The College of Environmental Design, also known as the Berkeley CED, or simply CED, is one of fourteen schools and colleges at the University of California, Berkeley. The school is located in Bauer Wurster Hall on the southeast corner of the main UC Berkeley campus. It is composed of three departments: the Department of Architecture, the Department of City and Regional Planning, and the Department of Landscape Architecture and Environmental Planning.

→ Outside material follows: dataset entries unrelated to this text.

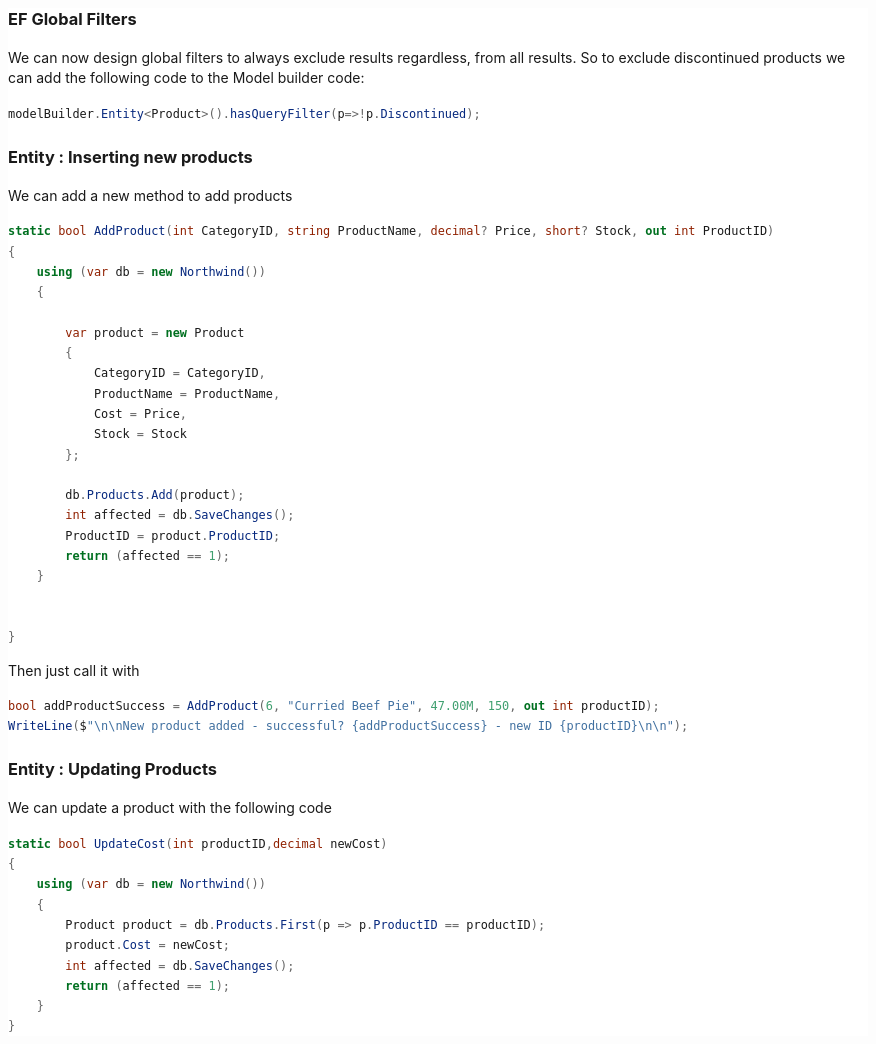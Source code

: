 ### EF Global Filters

We can now design global filters to always exclude results regardless, from all results.  So to exclude discontinued products we can add the following code to the Model builder code:

```csharp
modelBuilder.Entity<Product>().hasQueryFilter(p=>!p.Discontinued);
```

### Entity : Inserting new products

We can add a new method to add products

```csharp
static bool AddProduct(int CategoryID, string ProductName, decimal? Price, short? Stock, out int ProductID)
{
    using (var db = new Northwind())
    {

        var product = new Product
        {
            CategoryID = CategoryID,
            ProductName = ProductName,
            Cost = Price,
            Stock = Stock
        };

        db.Products.Add(product);
        int affected = db.SaveChanges();
        ProductID = product.ProductID;
        return (affected == 1);
    }
    
   
}
```

Then just call it with

```csharp
bool addProductSuccess = AddProduct(6, "Curried Beef Pie", 47.00M, 150, out int productID);
WriteLine($"\n\nNew product added - successful? {addProductSuccess} - new ID {productID}\n\n");
```

### Entity : Updating Products

We can update a product with the following code

```csharp
static bool UpdateCost(int productID,decimal newCost)
{
    using (var db = new Northwind())
    {
        Product product = db.Products.First(p => p.ProductID == productID);
        product.Cost = newCost;
        int affected = db.SaveChanges();
        return (affected == 1);
    }
}
```
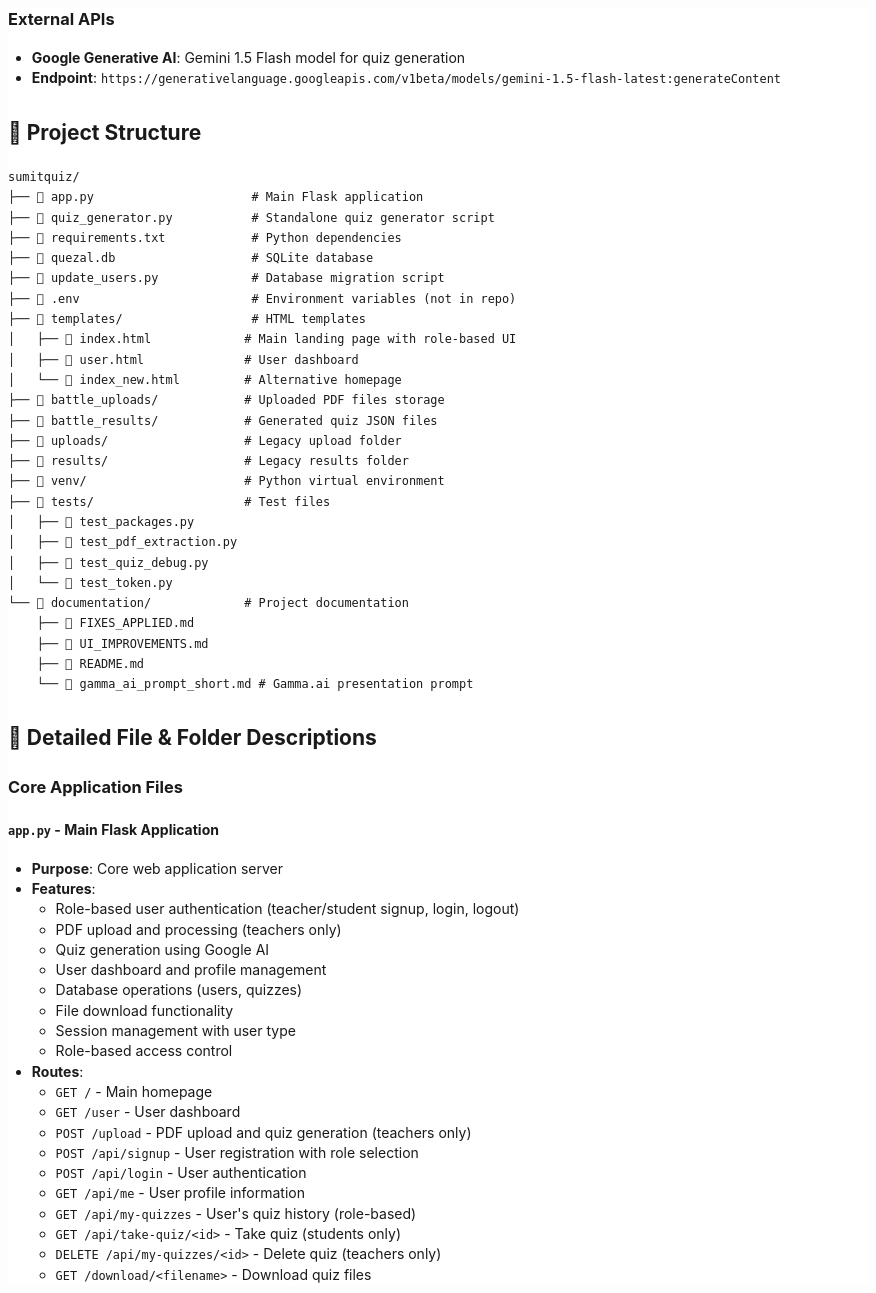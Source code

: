 ### **External APIs**
- **Google Generative AI**: Gemini 1.5 Flash model for quiz generation
- **Endpoint**: `https://generativelanguage.googleapis.com/v1beta/models/gemini-1.5-flash-latest:generateContent`

## 📁 Project Structure

```
sumitquiz/
├── 📄 app.py                      # Main Flask application
├── 📄 quiz_generator.py           # Standalone quiz generator script
├── 📄 requirements.txt            # Python dependencies
├── 📄 quezal.db                   # SQLite database
├── 📄 update_users.py             # Database migration script
├── 📄 .env                        # Environment variables (not in repo)
├── 📁 templates/                  # HTML templates
│   ├── 📄 index.html             # Main landing page with role-based UI
│   ├── 📄 user.html              # User dashboard
│   └── 📄 index_new.html         # Alternative homepage
├── 📁 battle_uploads/            # Uploaded PDF files storage
├── 📁 battle_results/            # Generated quiz JSON files
├── 📁 uploads/                   # Legacy upload folder
├── 📁 results/                   # Legacy results folder
├── 📁 venv/                      # Python virtual environment
├── 📁 tests/                     # Test files
│   ├── 📄 test_packages.py
│   ├── 📄 test_pdf_extraction.py
│   ├── 📄 test_quiz_debug.py
│   └── 📄 test_token.py
└── 📁 documentation/             # Project documentation
    ├── 📄 FIXES_APPLIED.md
    ├── 📄 UI_IMPROVEMENTS.md
    ├── 📄 README.md
    └── 📄 gamma_ai_prompt_short.md # Gamma.ai presentation prompt
```

## 📂 Detailed File & Folder Descriptions

### **Core Application Files**

#### `app.py` - Main Flask Application
- **Purpose**: Core web application server
- **Features**:
  - Role-based user authentication (teacher/student signup, login, logout)
  - PDF upload and processing (teachers only)
  - Quiz generation using Google AI
  - User dashboard and profile management
  - Database operations (users, quizzes)
  - File download functionality
  - Session management with user type
  - Role-based access control
- **Routes**:
  - `GET /` - Main homepage
  - `GET /user` - User dashboard
  - `POST /upload` - PDF upload and quiz generation (teachers only)
  - `POST /api/signup` - User registration with role selection
  - `POST /api/login` - User authentication
  - `GET /api/me` - User profile information
  - `GET /api/my-quizzes` - User's quiz history (role-based)
  - `GET /api/take-quiz/<id>` - Take quiz (students only)
  - `DELETE /api/my-quizzes/<id>` - Delete quiz (teachers only)
  - `GET /download/<filename>` - Download quiz files
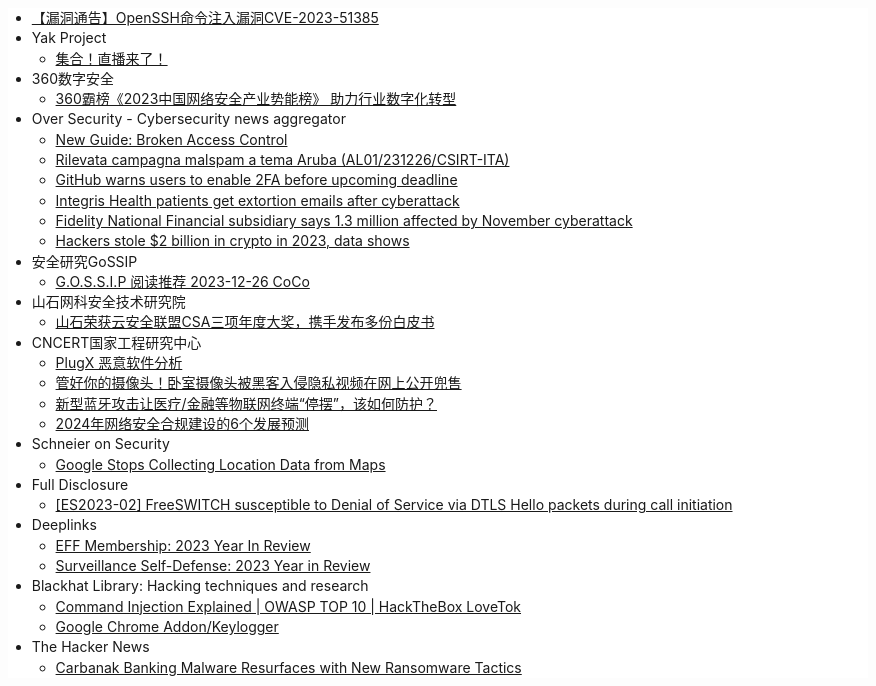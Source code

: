   - [【漏洞通告】OpenSSH命令注入漏洞CVE-2023-51385](https://mp.weixin.qq.com/s?__biz=Mzg2NjgzNjA5NQ==&mid=2247521825&idx=1&sn=c788092c8e9a487b511991a1cebf0b61&chksm=ce461d31f9319427ed1520cdf43feea209d1d190768e0a64ee977e121c77fcdcdd9c0dc70907&scene=58&subscene=0#rd)
- Yak Project
  - [集合！直播来了！](https://mp.weixin.qq.com/s?__biz=Mzk0MTM4NzIxMQ==&mid=2247518567&idx=1&sn=ebe50d853ca125241970880e17ba8c3b&chksm=c2d1f5c3f5a67cd55144a2ba56bfd36d2974abb59a0417c10ccde17dd6e8dc257cc0008ff7ea&scene=58&subscene=0#rd)
- 360数字安全
  - [360霸榜《2023中国网络安全产业势能榜》 助力行业数字化转型](https://mp.weixin.qq.com/s?__biz=MzA4MTg0MDQ4Nw==&mid=2247568166&idx=1&sn=1021819223ea54d18ee28c8ca91f3050&chksm=9f8d5b2ea8fad238b2d02548e0f4a06afc76969c2ca6d193705df2b92a95970c0db62ccc548a&scene=58&subscene=0#rd)
- Over Security - Cybersecurity news aggregator
  - [New Guide: Broken Access Control](https://blog.sucuri.net/2023/12/new-guide-broken-access-control.html)
  - [Rilevata campagna malspam a tema Aruba (AL01/231226/CSIRT-ITA)](https://www.csirt.gov.it/contenuti/rilevata-campagna-malspam-a-tema-aruba-al01-231226-csirt-ita)
  - [GitHub warns users to enable 2FA before upcoming deadline](https://www.bleepingcomputer.com/news/software/github-warns-users-to-enable-2fa-before-upcoming-deadline/)
  - [Integris Health patients get extortion emails after cyberattack](https://www.bleepingcomputer.com/news/security/integris-health-patients-get-extortion-emails-after-cyberattack/)
  - [Fidelity National Financial subsidiary says 1.3 million affected by November cyberattack](https://therecord.media/fidelity-national-financial-subsidiary-breach-disclosure)
  - [Hackers stole $2 billion in crypto in 2023, data shows](https://techcrunch.com/2023/12/26/hackers-stole-2-billion-in-crypto-in-2023-data-shows/)
- 安全研究GoSSIP
  - [G.O.S.S.I.P 阅读推荐 2023-12-26 CoCo](https://mp.weixin.qq.com/s?__biz=Mzg5ODUxMzg0Ng==&mid=2247497031&idx=1&sn=256383e49efd7f4a71240847c9a9eb35&chksm=c063db9ef714528872e36a1cb774098f4c5f3bce5b652ae8f4cd5f7f79d53477e1efa7259eff&scene=58&subscene=0#rd)
- 山石网科安全技术研究院
  - [山石荣获云安全联盟CSA三项年度大奖，携手发布多份白皮书](https://mp.weixin.qq.com/s?__biz=MzUzMDUxNTE1Mw==&mid=2247503459&idx=1&sn=dd7a67558228acd9ee711de1706fcc67&chksm=fa521bddcd2592cb5f56a2887a934fd5c95553affae3423fb2cbffc3f167d5ddd7ff86824e64&scene=58&subscene=0#rd)
- CNCERT国家工程研究中心
  - [PlugX 恶意软件分析](https://mp.weixin.qq.com/s?__biz=MzUzNDYxOTA1NA==&mid=2247541958&idx=1&sn=7e7a24eddea36180fb27676603e7cdfa&chksm=fa939207cde41b11458bdac6b7401899741ed1119d8d85353b0d4c34ca04fd751e7dbe21ace4&scene=58&subscene=0#rd)
  - [管好你的摄像头！卧室摄像头被黑客入侵隐私视频在网上公开兜售](https://mp.weixin.qq.com/s?__biz=MzUzNDYxOTA1NA==&mid=2247541958&idx=2&sn=28ae472e626602efbe646e47b412ecde&chksm=fa939207cde41b11030d86bfe1065e59a3fbbe254c468a78a8b07387bdf942b9a7e2ab4d928b&scene=58&subscene=0#rd)
  - [新型蓝牙攻击让医疗/金融等物联网终端“停摆”，该如何防护？](https://mp.weixin.qq.com/s?__biz=MzUzNDYxOTA1NA==&mid=2247541958&idx=3&sn=9b6ef35524db1957123b66acf51d553a&chksm=fa939207cde41b114ea4c4050006cc5e8ae9e9a279119e60a0690ca0a8481eb42e9201e4a08f&scene=58&subscene=0#rd)
  - [2024年网络安全合规建设的6个发展预测](https://mp.weixin.qq.com/s?__biz=MzUzNDYxOTA1NA==&mid=2247541958&idx=4&sn=2bbaad886b8ddd75280525868ef0a218&chksm=fa939207cde41b113673cbe4c1709b09aae32626ef7a2ba5c0f30906509ed32f5fb9413a0793&scene=58&subscene=0#rd)
- Schneier on Security
  - [Google Stops Collecting Location Data from Maps](https://www.schneier.com/blog/archives/2023/12/google-stops-collecting-location-data-from-maps.html)
- Full Disclosure
  - [[ES2023-02] FreeSWITCH susceptible to Denial of Service via DTLS Hello packets during call initiation](https://seclists.org/fulldisclosure/2023/Dec/29)
- Deeplinks
  - [EFF Membership: 2023 Year In Review](https://www.eff.org/deeplinks/2023/12/eff-membership-2023-year-review)
  - [Surveillance Self-Defense: 2023 Year in Review](https://www.eff.org/deeplinks/2023/12/surveillance-self-defense-2023-year-review)
- Blackhat Library: Hacking techniques and research
  - [Command Injection Explained | OWASP TOP 10 | HackTheBox LoveTok](https://www.reddit.com/r/blackhat/comments/18r3i4z/command_injection_explained_owasp_top_10/)
  - [Google Chrome Addon/Keylogger](https://www.reddit.com/r/blackhat/comments/18qvplt/google_chrome_addonkeylogger/)
- The Hacker News
  - [Carbanak Banking Malware Resurfaces with New Ransomware Tactics](https://thehackernews.com/2023/12/carbanak-banking-malware-resurfaces.html)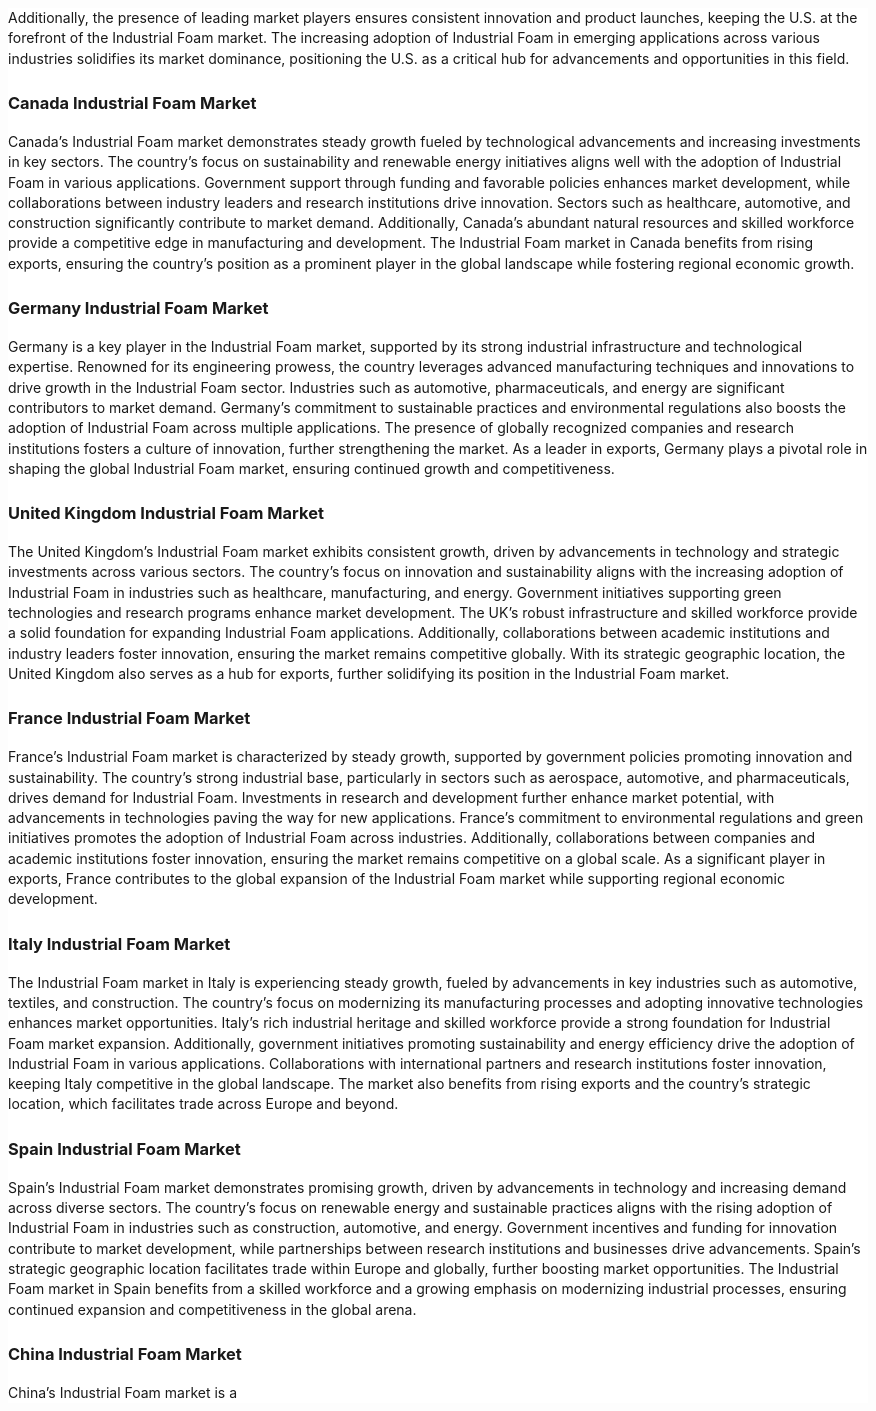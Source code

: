 Additionally, the presence of leading market players ensures consistent innovation and product launches, keeping the U.S. at the forefront of the Industrial Foam market. The increasing adoption of Industrial Foam in emerging applications across various industries solidifies its market dominance, positioning the U.S. as a critical hub for advancements and opportunities in this field.</p><h3>Canada Industrial Foam Market</h3><p>Canada&rsquo;s Industrial Foam market demonstrates steady growth fueled by technological advancements and increasing investments in key sectors. The country&rsquo;s focus on sustainability and renewable energy initiatives aligns well with the adoption of Industrial Foam in various applications. Government support through funding and favorable policies enhances market development, while collaborations between industry leaders and research institutions drive innovation. Sectors such as healthcare, automotive, and construction significantly contribute to market demand. Additionally, Canada&rsquo;s abundant natural resources and skilled workforce provide a competitive edge in manufacturing and development. The Industrial Foam market in Canada benefits from rising exports, ensuring the country&rsquo;s position as a prominent player in the global landscape while fostering regional economic growth.</p><h3>Germany Industrial Foam Market</h3><p>Germany is a key player in the Industrial Foam market, supported by its strong industrial infrastructure and technological expertise. Renowned for its engineering prowess, the country leverages advanced manufacturing techniques and innovations to drive growth in the Industrial Foam sector. Industries such as automotive, pharmaceuticals, and energy are significant contributors to market demand. Germany&rsquo;s commitment to sustainable practices and environmental regulations also boosts the adoption of Industrial Foam across multiple applications. The presence of globally recognized companies and research institutions fosters a culture of innovation, further strengthening the market. As a leader in exports, Germany plays a pivotal role in shaping the global Industrial Foam market, ensuring continued growth and competitiveness.</p><h3>United Kingdom Industrial Foam Market</h3><p>The United Kingdom&rsquo;s Industrial Foam market exhibits consistent growth, driven by advancements in technology and strategic investments across various sectors. The country&rsquo;s focus on innovation and sustainability aligns with the increasing adoption of Industrial Foam in industries such as healthcare, manufacturing, and energy. Government initiatives supporting green technologies and research programs enhance market development. The UK&rsquo;s robust infrastructure and skilled workforce provide a solid foundation for expanding Industrial Foam applications. Additionally, collaborations between academic institutions and industry leaders foster innovation, ensuring the market remains competitive globally. With its strategic geographic location, the United Kingdom also serves as a hub for exports, further solidifying its position in the Industrial Foam market.</p><h3>France Industrial Foam Market</h3><p>France&rsquo;s Industrial Foam market is characterized by steady growth, supported by government policies promoting innovation and sustainability. The country&rsquo;s strong industrial base, particularly in sectors such as aerospace, automotive, and pharmaceuticals, drives demand for Industrial Foam. Investments in research and development further enhance market potential, with advancements in technologies paving the way for new applications. France&rsquo;s commitment to environmental regulations and green initiatives promotes the adoption of Industrial Foam across industries. Additionally, collaborations between companies and academic institutions foster innovation, ensuring the market remains competitive on a global scale. As a significant player in exports, France contributes to the global expansion of the Industrial Foam market while supporting regional economic development.</p><h3>Italy Industrial Foam Market</h3><p>The Industrial Foam market in Italy is experiencing steady growth, fueled by advancements in key industries such as automotive, textiles, and construction. The country&rsquo;s focus on modernizing its manufacturing processes and adopting innovative technologies enhances market opportunities. Italy&rsquo;s rich industrial heritage and skilled workforce provide a strong foundation for Industrial Foam market expansion. Additionally, government initiatives promoting sustainability and energy efficiency drive the adoption of Industrial Foam in various applications. Collaborations with international partners and research institutions foster innovation, keeping Italy competitive in the global landscape. The market also benefits from rising exports and the country&rsquo;s strategic location, which facilitates trade across Europe and beyond.</p><h3>Spain Industrial Foam Market</h3><p>Spain&rsquo;s Industrial Foam market demonstrates promising growth, driven by advancements in technology and increasing demand across diverse sectors. The country&rsquo;s focus on renewable energy and sustainable practices aligns with the rising adoption of Industrial Foam in industries such as construction, automotive, and energy. Government incentives and funding for innovation contribute to market development, while partnerships between research institutions and businesses drive advancements. Spain&rsquo;s strategic geographic location facilitates trade within Europe and globally, further boosting market opportunities. The Industrial Foam market in Spain benefits from a skilled workforce and a growing emphasis on modernizing industrial processes, ensuring continued expansion and competitiveness in the global arena.</p><h3>China Industrial Foam Market</h3><p>China&rsquo;s Industrial Foam market is a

CED is consistently ranked as one of the most prestigious design schools in the United States and the world. The Graduate Program in Architecture is currently ranked No. 6 in the world through QS World University Rankings subject rankings. The Architecture program has also been recognized as the top public program by the journal DesignIntelligence and is currently ranked No. 6 in the United States. The Urban Planning program is currently ranked No. 2 by Planetizen.

History 
In 1894, Bernard Maybeck was appointed instructor in drawing at the Civil Engineering College of the University of California. A school of architecture did not yet exist. The School of Architecture at Berkeley was developed by John Galen Howard in 1903 followed by the School of Landscape Architecture, established by John William Gregg, which began instruction in 1913 and City Planning in 1948. In order to encourage an atmosphere of interdisciplinary study, the three schools, with the Department of Decorative Arts, were brought under one roof and the College of Environmental Design was founded in 1959 by, William Wurster, T.J Kent, Catherine Bauer Wurster, and Vernon DeMars. Originally, the school was located in North Gate Hall. Bauer Wurster Hall, the building which currently houses the college opened in 1964 and was designed by Joseph Esherick, Vernon DeMars, and Donald Olsen, members of the CED faculty.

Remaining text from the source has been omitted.